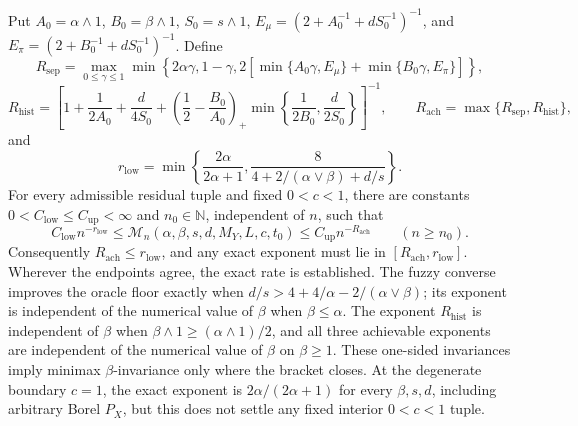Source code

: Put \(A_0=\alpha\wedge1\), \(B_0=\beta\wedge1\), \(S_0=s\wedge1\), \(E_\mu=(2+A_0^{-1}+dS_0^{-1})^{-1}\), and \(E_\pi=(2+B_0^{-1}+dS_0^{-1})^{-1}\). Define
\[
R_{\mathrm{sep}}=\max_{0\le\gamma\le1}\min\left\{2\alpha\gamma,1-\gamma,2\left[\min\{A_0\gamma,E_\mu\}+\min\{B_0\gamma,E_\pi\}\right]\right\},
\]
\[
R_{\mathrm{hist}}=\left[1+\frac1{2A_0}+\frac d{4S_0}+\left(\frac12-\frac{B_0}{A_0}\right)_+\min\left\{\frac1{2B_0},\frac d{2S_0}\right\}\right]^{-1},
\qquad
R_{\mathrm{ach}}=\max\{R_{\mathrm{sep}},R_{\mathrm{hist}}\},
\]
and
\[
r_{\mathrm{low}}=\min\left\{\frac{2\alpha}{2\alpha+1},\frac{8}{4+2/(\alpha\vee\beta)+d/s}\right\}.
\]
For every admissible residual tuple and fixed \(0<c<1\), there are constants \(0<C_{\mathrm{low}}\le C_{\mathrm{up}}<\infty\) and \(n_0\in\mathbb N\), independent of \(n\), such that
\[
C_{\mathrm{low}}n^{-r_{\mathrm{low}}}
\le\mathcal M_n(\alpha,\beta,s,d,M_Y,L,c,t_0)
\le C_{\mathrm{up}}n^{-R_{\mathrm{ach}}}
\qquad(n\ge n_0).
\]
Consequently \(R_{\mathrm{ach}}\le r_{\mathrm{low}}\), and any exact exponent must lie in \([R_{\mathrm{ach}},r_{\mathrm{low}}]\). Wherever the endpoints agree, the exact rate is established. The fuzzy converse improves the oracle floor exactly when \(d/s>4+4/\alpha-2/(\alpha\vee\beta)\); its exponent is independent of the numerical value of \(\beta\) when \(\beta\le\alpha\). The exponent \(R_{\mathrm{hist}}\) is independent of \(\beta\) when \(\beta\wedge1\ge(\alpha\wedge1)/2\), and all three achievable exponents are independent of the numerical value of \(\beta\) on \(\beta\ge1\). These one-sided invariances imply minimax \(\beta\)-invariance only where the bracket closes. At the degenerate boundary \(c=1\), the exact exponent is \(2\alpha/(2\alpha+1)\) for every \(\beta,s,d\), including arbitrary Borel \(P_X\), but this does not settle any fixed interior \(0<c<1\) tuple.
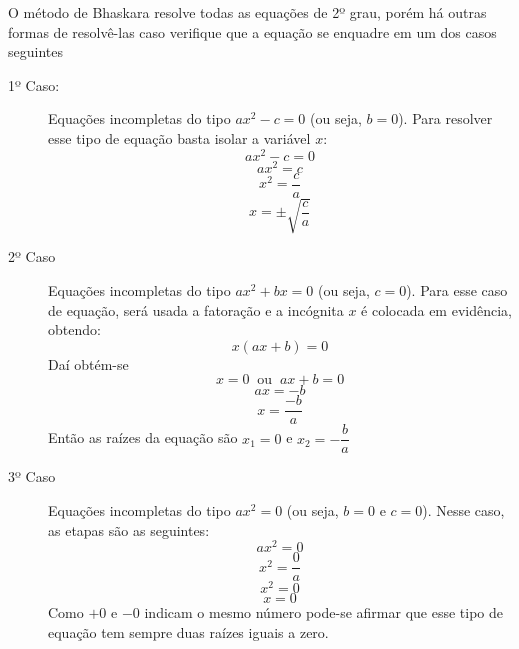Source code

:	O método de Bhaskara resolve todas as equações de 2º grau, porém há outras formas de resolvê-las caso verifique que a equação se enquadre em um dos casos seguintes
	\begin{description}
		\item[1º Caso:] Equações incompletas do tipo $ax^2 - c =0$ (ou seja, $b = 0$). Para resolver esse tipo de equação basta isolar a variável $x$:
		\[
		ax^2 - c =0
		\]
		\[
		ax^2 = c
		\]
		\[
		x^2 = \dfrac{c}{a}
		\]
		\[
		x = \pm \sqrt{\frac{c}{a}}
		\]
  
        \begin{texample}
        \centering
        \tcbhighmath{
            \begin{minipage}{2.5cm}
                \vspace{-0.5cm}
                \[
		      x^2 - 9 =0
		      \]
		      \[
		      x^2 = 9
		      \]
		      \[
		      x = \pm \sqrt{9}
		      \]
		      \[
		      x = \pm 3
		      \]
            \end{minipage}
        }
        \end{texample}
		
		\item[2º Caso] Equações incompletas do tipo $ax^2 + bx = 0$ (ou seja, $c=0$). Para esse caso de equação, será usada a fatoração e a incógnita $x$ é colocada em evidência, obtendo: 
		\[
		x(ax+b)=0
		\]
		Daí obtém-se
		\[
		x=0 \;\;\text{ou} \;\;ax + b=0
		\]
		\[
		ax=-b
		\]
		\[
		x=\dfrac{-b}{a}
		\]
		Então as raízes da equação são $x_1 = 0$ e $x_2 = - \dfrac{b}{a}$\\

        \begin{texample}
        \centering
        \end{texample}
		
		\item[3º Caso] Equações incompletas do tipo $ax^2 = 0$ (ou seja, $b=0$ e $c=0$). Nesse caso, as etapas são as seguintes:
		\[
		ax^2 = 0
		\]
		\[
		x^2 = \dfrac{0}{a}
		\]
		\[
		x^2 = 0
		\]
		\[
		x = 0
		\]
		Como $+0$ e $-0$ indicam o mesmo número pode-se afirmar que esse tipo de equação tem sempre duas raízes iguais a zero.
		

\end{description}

▬▬▬▬▬▬▬▬▬▬

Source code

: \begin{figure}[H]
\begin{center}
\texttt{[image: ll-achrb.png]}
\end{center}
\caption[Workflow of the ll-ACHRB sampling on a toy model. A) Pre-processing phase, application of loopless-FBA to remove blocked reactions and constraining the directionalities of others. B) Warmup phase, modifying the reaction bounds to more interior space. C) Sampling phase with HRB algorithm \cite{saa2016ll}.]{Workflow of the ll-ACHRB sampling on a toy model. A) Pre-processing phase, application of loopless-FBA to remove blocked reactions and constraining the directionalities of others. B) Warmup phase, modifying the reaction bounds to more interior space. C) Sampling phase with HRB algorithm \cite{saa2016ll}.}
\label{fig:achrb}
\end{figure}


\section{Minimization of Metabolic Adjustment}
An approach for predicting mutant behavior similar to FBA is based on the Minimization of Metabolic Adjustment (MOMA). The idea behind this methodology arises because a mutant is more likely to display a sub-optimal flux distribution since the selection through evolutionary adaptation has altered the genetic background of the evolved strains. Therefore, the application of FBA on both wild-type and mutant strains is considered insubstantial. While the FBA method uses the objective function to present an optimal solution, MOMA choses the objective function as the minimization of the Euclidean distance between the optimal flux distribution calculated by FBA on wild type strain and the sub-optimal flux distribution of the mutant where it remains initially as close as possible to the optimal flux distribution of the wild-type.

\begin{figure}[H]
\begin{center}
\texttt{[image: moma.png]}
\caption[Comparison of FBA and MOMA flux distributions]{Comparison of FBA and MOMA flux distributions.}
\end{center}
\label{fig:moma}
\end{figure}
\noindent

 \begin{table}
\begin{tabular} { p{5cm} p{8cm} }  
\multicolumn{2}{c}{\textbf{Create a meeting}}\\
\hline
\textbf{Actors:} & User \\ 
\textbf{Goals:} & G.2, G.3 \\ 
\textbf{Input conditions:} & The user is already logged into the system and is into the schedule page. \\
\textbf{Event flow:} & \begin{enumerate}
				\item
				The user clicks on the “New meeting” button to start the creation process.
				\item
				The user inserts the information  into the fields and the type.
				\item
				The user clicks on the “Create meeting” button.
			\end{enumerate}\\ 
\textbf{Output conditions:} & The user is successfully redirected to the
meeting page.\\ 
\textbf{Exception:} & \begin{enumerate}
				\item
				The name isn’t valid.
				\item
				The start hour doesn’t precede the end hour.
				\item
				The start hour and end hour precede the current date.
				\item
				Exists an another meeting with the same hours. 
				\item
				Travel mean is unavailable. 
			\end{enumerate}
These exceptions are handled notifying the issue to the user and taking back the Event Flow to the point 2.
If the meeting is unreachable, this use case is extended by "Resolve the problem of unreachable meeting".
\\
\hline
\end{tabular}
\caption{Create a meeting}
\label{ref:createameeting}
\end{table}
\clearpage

▬▬▬▬▬▬▬▬▬▬

■ **WORK TO COMPLETE**
Determine how many lines of the entries contain the string "equação", and reply with nothing but the number.

■ **ANSWER TO THIS TASK**
5